>>
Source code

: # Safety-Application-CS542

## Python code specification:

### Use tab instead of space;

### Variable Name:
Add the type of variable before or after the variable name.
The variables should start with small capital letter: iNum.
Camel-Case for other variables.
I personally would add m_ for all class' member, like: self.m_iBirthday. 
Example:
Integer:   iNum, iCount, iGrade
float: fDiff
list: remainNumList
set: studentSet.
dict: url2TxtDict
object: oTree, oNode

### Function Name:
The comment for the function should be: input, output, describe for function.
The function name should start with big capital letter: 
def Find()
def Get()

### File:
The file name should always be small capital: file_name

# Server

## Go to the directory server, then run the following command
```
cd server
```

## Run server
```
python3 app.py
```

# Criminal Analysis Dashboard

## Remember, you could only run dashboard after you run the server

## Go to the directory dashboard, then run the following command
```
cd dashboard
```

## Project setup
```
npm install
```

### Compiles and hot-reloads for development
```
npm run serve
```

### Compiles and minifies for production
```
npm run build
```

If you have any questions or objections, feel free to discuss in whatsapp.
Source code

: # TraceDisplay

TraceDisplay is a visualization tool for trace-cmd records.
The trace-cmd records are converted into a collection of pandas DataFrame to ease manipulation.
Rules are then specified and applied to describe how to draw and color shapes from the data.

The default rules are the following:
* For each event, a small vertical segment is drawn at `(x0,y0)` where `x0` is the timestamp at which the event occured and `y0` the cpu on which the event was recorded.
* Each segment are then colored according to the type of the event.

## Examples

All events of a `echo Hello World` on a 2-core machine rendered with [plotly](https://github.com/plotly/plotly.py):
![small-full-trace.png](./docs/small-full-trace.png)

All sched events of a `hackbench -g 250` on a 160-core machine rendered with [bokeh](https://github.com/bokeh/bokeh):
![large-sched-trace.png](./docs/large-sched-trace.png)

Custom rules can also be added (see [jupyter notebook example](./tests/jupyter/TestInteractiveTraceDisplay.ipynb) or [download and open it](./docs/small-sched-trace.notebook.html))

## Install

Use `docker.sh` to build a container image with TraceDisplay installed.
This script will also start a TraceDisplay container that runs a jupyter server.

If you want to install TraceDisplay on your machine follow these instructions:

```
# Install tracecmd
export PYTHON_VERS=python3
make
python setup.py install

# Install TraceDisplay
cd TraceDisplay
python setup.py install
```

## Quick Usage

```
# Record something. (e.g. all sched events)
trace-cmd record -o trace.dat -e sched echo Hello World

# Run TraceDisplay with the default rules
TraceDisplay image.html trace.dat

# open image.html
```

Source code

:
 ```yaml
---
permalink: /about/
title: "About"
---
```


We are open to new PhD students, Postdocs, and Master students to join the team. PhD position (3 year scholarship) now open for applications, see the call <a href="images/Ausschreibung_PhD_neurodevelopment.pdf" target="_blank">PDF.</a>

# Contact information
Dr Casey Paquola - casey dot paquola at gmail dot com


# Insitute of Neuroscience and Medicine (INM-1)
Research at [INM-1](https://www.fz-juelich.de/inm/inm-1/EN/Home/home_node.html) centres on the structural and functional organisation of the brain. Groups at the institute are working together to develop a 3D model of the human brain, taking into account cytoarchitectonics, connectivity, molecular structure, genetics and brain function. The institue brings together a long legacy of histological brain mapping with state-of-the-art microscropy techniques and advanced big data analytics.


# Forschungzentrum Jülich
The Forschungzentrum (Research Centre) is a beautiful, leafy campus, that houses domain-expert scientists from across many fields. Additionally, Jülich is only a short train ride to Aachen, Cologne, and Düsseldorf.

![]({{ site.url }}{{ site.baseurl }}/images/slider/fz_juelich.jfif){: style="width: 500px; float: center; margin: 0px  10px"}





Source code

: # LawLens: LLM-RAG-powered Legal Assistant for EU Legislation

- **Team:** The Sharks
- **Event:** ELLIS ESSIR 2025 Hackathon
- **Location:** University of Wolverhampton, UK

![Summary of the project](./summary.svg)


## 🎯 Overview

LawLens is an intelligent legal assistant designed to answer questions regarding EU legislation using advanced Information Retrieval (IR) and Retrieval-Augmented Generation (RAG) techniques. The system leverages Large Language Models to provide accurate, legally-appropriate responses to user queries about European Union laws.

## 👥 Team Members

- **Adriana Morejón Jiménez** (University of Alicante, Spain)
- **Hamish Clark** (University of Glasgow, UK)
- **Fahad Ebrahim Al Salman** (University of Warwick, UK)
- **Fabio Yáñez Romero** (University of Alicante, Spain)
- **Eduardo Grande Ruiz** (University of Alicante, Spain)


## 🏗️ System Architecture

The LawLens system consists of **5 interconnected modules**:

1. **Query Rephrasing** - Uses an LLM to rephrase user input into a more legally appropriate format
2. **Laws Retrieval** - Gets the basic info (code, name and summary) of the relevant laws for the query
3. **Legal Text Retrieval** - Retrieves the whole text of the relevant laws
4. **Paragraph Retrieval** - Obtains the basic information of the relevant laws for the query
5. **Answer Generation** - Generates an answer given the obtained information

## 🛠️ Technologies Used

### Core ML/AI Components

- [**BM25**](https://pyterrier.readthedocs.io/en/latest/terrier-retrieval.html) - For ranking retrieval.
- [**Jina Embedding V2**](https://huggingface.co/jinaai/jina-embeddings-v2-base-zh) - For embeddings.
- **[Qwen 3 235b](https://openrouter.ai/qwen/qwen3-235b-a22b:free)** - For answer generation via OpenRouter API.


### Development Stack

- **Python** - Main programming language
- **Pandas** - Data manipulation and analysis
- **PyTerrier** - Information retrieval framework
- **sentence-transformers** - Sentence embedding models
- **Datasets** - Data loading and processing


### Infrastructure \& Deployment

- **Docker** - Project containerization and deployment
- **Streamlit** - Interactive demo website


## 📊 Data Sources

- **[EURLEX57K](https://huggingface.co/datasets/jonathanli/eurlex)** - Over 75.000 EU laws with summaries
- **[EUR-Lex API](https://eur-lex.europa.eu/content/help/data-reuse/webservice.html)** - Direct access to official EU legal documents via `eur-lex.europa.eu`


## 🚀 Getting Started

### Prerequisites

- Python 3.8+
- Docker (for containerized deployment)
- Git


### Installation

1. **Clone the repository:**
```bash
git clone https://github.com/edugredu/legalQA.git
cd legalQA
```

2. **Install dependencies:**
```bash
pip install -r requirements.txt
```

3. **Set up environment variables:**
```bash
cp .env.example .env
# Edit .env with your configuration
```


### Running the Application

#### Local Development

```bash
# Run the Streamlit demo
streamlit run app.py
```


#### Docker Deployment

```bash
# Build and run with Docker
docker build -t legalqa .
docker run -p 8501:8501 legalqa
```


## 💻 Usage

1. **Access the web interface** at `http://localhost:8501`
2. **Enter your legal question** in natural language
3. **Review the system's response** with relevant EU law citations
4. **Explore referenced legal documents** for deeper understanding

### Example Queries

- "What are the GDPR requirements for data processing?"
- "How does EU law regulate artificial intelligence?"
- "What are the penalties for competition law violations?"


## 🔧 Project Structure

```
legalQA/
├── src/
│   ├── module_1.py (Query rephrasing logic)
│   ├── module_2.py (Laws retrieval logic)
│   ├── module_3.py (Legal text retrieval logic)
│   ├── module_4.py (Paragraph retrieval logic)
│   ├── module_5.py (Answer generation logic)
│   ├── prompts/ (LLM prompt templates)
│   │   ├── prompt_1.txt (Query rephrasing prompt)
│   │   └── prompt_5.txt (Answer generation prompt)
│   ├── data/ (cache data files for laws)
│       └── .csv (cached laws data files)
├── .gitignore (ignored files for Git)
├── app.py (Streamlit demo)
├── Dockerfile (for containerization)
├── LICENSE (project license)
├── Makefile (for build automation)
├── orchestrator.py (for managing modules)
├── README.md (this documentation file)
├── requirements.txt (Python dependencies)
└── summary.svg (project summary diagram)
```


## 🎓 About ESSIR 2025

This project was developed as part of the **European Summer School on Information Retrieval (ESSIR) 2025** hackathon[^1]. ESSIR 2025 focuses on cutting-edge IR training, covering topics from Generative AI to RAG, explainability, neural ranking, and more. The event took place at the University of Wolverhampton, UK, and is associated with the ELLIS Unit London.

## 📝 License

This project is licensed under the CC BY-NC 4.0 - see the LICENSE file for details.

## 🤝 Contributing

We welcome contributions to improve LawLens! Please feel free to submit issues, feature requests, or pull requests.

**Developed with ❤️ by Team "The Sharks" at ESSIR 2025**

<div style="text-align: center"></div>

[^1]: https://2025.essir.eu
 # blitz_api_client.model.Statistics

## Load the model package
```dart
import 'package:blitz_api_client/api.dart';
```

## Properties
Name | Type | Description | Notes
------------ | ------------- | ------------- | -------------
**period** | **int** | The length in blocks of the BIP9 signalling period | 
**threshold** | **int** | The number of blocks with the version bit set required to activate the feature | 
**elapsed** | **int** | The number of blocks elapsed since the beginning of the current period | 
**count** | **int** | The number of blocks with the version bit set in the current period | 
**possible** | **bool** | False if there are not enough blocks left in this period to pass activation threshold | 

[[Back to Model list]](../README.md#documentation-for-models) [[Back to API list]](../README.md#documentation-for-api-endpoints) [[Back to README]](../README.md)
<<
• [What you are asked to do]
Quote in full each line from the top of the records above through the line with "Camel-Case for other variables."; stop after that line.

• [Written solution]
Source code

: # Safety-Application-CS542

## Python code specification:

### Use tab instead of space;

### Variable Name:
Add the type of variable before or after the variable name.
The variables should start with small capital letter: iNum.
Camel-Case for other variables.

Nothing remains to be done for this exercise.